O Brasil amanhecerá diferente na segunda-feira, quando as caixas "Ensaio Geral" estiverem chegando às lojas de discos. Pois nunca na história da MPB se viu um projeto discográfico de recuperação de memória com tal envergadura.
O evento, claro, reside no material raro e inédito. Com ele se descortina no país a cultura de "bonus track", de arqueologia, até hoje próxima do ínfimo nas grandes gravadoras (a EMI havia se lançado nela há pouco, com projetos dedicados a Paulinho da Viola e Clara Nunes, mas retrocedeu).

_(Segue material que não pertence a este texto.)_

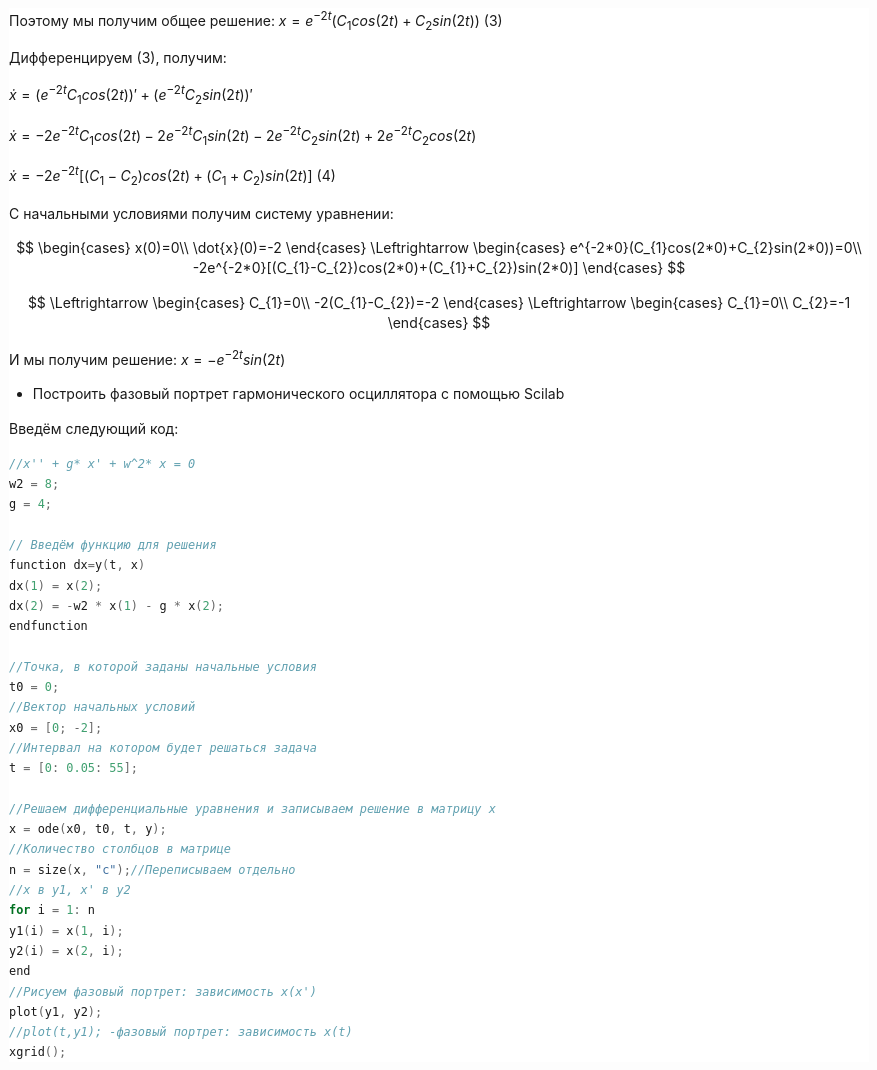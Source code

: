 Поэтому мы получим общее решение: $x=e^{-2t}(C_{1}cos(2t)+C_{2}sin(2t))$ (3)

Дифференцируем (3), получим:

$\dot{x}=(e^{-2t}C_{1}cos(2t))'+(e^{-2t}C_{2}sin(2t))'$

$\dot{x}=-2e^{-2t}C_{1}cos(2t)-2e^{-2t}C_{1}sin(2t)-2e^{-2t}C_{2}sin(2t)+2e^{-2t}C_{2}cos(2t)$

$\dot{x}=-2e^{-2t}[(C_{1}-C_{2})cos(2t)+(C_{1}+C_{2})sin(2t)]$ (4)

С начальными условиями получим систему уравнении:

$$
\begin{cases} x(0)=0\\ \dot{x}(0)=-2 \end{cases} \Leftrightarrow \begin{cases} e^{-2*0}(C_{1}cos(2*0)+C_{2}sin(2*0))=0\\ -2e^{-2*0}[(C_{1}-C_{2})cos(2*0)+(C_{1}+C_{2})sin(2*0)] \end{cases}
$$

$$
\Leftrightarrow \begin{cases} C_{1}=0\\ -2(C_{1}-C_{2})=-2 \end{cases} \Leftrightarrow \begin{cases} C_{1}=0\\ C_{2}=-1 \end{cases}
$$

И мы получим решение: $x=-e^{-2t}sin(2t)$

* Построить фазовый портрет гармонического осциллятора с помощью Scilab

Введём следующий код:
```c++
//x'' + g* x' + w^2* x = 0
w2 = 8; 
g = 4;

// Введём функцию для решения
function dx=y(t, x)
dx(1) = x(2);
dx(2) = -w2 * x(1) - g * x(2);
endfunction

//Точка, в которой заданы начальные условия
t0 = 0;
//Вектор начальных условий
x0 = [0; -2];
//Интервал на котором будет решаться задача
t = [0: 0.05: 55];

//Решаем дифференциальные уравнения и записываем решение в матрицу x
x = ode(x0, t0, t, y);
//Количество столбцов в матрице
n = size(x, "c");//Переписываем отдельно
//x в y1, x' в y2
for i = 1: n
y1(i) = x(1, i);
y2(i) = x(2, i);
end
//Рисуем фазовый портрет: зависимость x(x')
plot(y1, y2);
//plot(t,y1); -фазовый портрет: зависимость x(t)
xgrid();
```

"Ensaio Geral" é mais importante que a mera reposição de elos perdidos da trajetória de Gilberto Gil. Pelo encontro com o que ele fez e não lançou, pode-se chegar não só a um Gil que poderia ter sido e não foi, mas também à compreensão de todo um período histórico brasileiro, de 1966 a 1977 -portanto, é inacreditável que a Universal se recuse a lançar cada título da caixa avulso, de modo a atenuar o teor elitista do projeto.
Unido ao material já conhecido -faltam os projetos coletivos, de "Tropicália" (68) a "Doces Bárbaros" (76), indispensáveis à compreensão global do caso-, o que há de novo não muda o perfil de Gil, mas o acentua.
Por "Ensaio Geral" se deslinda uma trajetória clara da política rumo ao cosmo, da cultura rumo à natureza. Em meio a ela, houve um AI-5 e, para o artista, um exílio.
O primeiro Gil, de "Louvação" (67), era político, militante, ortodoxo -a ponto de compor "Rancho da Rosa Encarnada" em parceria com Geraldo Vandré.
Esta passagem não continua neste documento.